-- Problem to work on --
An exact, complete copy of the lines below is the expected answer.

==============================

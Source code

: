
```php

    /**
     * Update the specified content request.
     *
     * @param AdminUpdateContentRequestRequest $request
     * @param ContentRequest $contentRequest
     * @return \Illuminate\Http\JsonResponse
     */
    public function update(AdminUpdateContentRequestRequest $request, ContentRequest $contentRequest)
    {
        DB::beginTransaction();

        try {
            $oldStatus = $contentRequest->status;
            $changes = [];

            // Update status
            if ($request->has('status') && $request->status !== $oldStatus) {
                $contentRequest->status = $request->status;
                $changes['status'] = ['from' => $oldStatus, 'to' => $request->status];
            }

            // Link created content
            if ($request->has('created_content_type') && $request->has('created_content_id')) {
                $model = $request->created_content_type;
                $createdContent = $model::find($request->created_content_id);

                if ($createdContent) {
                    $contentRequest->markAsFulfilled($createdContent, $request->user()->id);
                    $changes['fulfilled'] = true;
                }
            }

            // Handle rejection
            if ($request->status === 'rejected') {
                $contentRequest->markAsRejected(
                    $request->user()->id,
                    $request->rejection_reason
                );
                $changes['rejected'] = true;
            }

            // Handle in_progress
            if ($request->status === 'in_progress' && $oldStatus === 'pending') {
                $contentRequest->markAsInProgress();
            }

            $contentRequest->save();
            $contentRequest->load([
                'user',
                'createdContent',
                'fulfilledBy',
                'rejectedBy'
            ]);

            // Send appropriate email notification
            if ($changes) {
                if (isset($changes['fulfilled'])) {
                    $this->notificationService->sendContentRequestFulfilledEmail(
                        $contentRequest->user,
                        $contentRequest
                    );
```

==============================

-- Final answer --
Source code

:
```php

    /**
     * Update the specified content request.
     *
     * @param AdminUpdateContentRequestRequest $request
     * @param ContentRequest $contentRequest
     * @return \Illuminate\Http\JsonResponse
     */
    public function update(AdminUpdateContentRequestRequest $request, ContentRequest $contentRequest)
    {
        DB::beginTransaction();

        try {
            $oldStatus = $contentRequest->status;
            $changes = [];

            // Update status
            if ($request->has('status') && $request->status !== $oldStatus) {
                $contentRequest->status = $request->status;
                $changes['status'] = ['from' => $oldStatus, 'to' => $request->status];
            }

            // Link created content
            if ($request->has('created_content_type') && $request->has('created_content_id')) {
                $model = $request->created_content_type;
                $createdContent = $model::find($request->created_content_id);

                if ($createdContent) {
                    $contentRequest->markAsFulfilled($createdContent, $request->user()->id);
                    $changes['fulfilled'] = true;
                }
            }

            // Handle rejection
            if ($request->status === 'rejected') {
                $contentRequest->markAsRejected(
                    $request->user()->id,
                    $request->rejection_reason
                );
                $changes['rejected'] = true;
            }

            // Handle in_progress
            if ($request->status === 'in_progress' && $oldStatus === 'pending') {
                $contentRequest->markAsInProgress();
            }

            $contentRequest->save();
            $contentRequest->load([
                'user',
                'createdContent',
                'fulfilledBy',
                'rejectedBy'
            ]);

            // Send appropriate email notification
            if ($changes) {
                if (isset($changes['fulfilled'])) {
                    $this->notificationService->sendContentRequestFulfilledEmail(
                        $contentRequest->user,
                        $contentRequest
                    );
```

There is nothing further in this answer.